Seanad debates

Friday, 15 July 2016

Water Services (Amendment) Bill 2016: Second Stage

 

10:00 am

Photo of Kevin HumphreysKevin Humphreys (Labour) | Oireachtas source

This is the thing about Fianna Fáil members. When one says something they do not like, they are ready to jump in. They are not challenging facts, but those are the facts. They signed the memorandum of understanding. All three things are fact. That is what Fianna Fáil does. They got scared about Sinn Féin and rushed to be popular rather than to do the right thing by the country. The last time I saw legislation when we were running down this path, I was a mere councillor and Fianna Fáil bankrupted the country.

I am deeply disappointed about Fine Gael. I have the utmost respect for Senator Paudie Coffey and Deputy English, but I am reminded that it is not the Minister but the Minister of State who comes to the Seanad to take the kicking. I do not intend to give the Minister of State a kicking because we no longer have a Government. What we have are office holders. We are not getting real decisions and leadership. "Repeal the eighth" has been kicked to the citizens' assembly. Water charges have been sent to a water commission. Legislation on school admissions has been kicked to a Dáil committee for a year. The Cassells report on education has been kicked to another committee for a year. That is so it can all be kicked further and further down past the next election. Fianna Fáil and Fine Gael have just been elected and it is a coalition Government in that Fine Gael cannot bring legislation through the House without the support of Fianna Fáil. The idea that water charges, once suspended, will come back before the House before the next election is a joke. Nobody is talking about the 340,000 rural people who pay every day for their water. No one is marching on the streets about them and not one speaker here has referred to those people who have wells and those in group water schemes who have paid since the foundation of the State for their water. Nobody seems to care about them. Urban people get looked after because it means an extra seat for Fianna Fáil or Fine Gael, but because the 340,000 rural people have paid for their water and their wells all along we can forget about them, aside from giving them an extra grant to keep them quiet. Sure they have always paid.

Since I was a child, Fine Gael has been considered a party of law and order. Can the Minister of State confirm whether legal advice has been taken from the Attorney General as to whether the Bill is legal? The former Minister, Deputy Alan Kelly, sought legal advice from the Attorney General prior to exiting the Government. Has the Cabinet sought the Attorney General's advice? Commissioner Vella has been very clear about it. Once the Bill is passed, a letter will wing its way to the Minister asking him to explain. The pilot letter will arrive and our fines will start to grow. I hope the Minister, Deputy Coveney, and the shadow Minister, Deputy Barry Cowen, realise that they are building up a substantial debt for this country. We cannot manage to deal with water, the repeal of the eighth amendment, the schools admissions legislation or the funding of education. How on earth are we going to deal with legislation on climate change? Climate change is going to be costly. Are we going to kick that further down the road?

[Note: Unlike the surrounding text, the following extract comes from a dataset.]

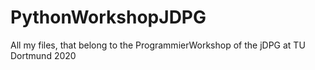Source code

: # PythonWorkshopJDPG
All my files, that belong to the ProgrammierWorkshop of the jDPG at TU Dortmund 2020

Are we going to forget about the 2020, 2030 and 2050 targets, which so many Members have spoken about so passionately, because it will not be cheap to do so? It is going to cost money. Can we kick that down again and cause more fines? Shortly, we will be paying more fines than we will be paying interest on our loans. That is where we are heading.

Office holders are refusing to make decisions, which is inexcusable. One can see Fianna Fáil's hidden hand pulling the strings of the Government. All I can do is warn. The former Minister of State, Senator Paudie Coffey, knows well the pain this country had to go through to reverse its bankruptcy. He knows the 15% unemployment rate and the number of people who had to emigrate because Fianna Fáil would not take unpopular decisions, would not regulate and would not provide funding for regulators when tiny numbers were put into offices. Do not go down that road. We have to stop repeating history. Get away from Fianna Fáil. They will bankrupt us again. They bankrupted us in the past and they will do it again. Do not be their willing partner in running this country down. We have huge challenges but they are minor compared to modernising our water services. Dublin city is on a knife edge. Sinn Féin, Fianna Fáil and Fine Gael can knock on doors in four years' time and talk to the person who comes out and says that no water has come out of the tap for the last three weeks and that they are fed up of buying water at the supermarket. Why, when that person turns on the tap, will water not come out? It will be because we failed to invest in our water services. There is no clarity on the investment plan for Irish Water and how it is going to replace its income. Are we going to pull the money away from the HSE, education or our house building programme? Where on earth is the money going to come from to invest in water?

I have two direct questions for the Minister of State. Has the Cabinet taken the advice of the Attorney General on the Bill? What fines are expected after the legislation is passed and what consultation has taken place with the Commissioner with regard to rowing back on what was signed up to three times by Fianna Fáil in government?